Evander McIver was born in 1835 in Assynt, in the north west of Scotland. He was the son of a crofter and mason, Kenth McIver. Evander initially trained as a stonemason then the manager of the Duke of Sutherland’s estates, recognised his talent and assisted him to be trained in architectural studies.[4] He later became an architect and worked at Inverness, Scotland before migrating to Australia in 1864 aboard the London when he was about 30. McIver lived in Park Street, Brunswick and was a prominent member of St Andrews Presbyterian Church in Brunswick where a memorial plaque to him is placed on the west wall of the church).[5]

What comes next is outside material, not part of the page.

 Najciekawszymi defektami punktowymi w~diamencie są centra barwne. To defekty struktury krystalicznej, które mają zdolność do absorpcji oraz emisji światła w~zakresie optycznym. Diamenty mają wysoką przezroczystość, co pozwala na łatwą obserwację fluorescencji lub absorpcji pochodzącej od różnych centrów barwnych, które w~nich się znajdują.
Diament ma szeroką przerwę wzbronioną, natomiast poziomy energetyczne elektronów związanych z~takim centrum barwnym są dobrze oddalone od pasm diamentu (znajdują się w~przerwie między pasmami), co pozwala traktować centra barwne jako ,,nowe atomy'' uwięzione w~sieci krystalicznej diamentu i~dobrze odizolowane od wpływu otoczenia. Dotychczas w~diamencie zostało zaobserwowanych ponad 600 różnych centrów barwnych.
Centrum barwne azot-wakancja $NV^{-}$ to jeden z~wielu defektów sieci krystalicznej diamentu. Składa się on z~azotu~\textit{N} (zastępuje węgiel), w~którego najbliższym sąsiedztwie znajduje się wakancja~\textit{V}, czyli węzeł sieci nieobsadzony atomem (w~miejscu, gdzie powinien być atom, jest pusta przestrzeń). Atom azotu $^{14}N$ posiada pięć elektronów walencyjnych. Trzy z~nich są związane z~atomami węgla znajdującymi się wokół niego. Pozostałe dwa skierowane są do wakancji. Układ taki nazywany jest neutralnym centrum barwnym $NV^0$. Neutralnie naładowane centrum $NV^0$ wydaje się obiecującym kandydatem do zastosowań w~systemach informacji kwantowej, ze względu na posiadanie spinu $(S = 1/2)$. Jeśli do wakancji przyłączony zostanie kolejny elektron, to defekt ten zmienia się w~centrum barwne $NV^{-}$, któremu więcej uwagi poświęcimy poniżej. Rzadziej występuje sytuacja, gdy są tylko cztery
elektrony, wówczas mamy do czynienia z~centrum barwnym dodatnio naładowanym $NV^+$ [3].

McIver appears to have begun his career as Clerk and Surveyor for the Broadmeadows District Roads Board in 1865. In the following year he may have designed the bluestone and granite office building for the Board, which stands in Ardlie Street West Meadows.[6] as well as secretary and engineer to the shire of Broadmeadows, he was also consulting engineer to the municipalities of Brunswick, Essendon, Flemington and Kensington, and North Melbourne.
As an engineer he was responsible for the Moonee Ponds Creek Bridge in Fawkner Street Westmeadows in 1869,[7] and the Bell Street Bridge in Coburg in 1880.[8] In 1872 McIver called tenders for a bluestone tower at the Glenara homestead in Bulla which had been designed by Albert Purchas. A major commission was the St. Andrew’s Presbyterian Church, Sydney Rd, Brunswick in 1880.[9] This was followed by a polychrome brick church in the form of the South Essendon (Primitive) Methodist Church in Mt Alexander Road, Essendon in 1882[10] and St Andrews Presbyterian Church Kerang.[11]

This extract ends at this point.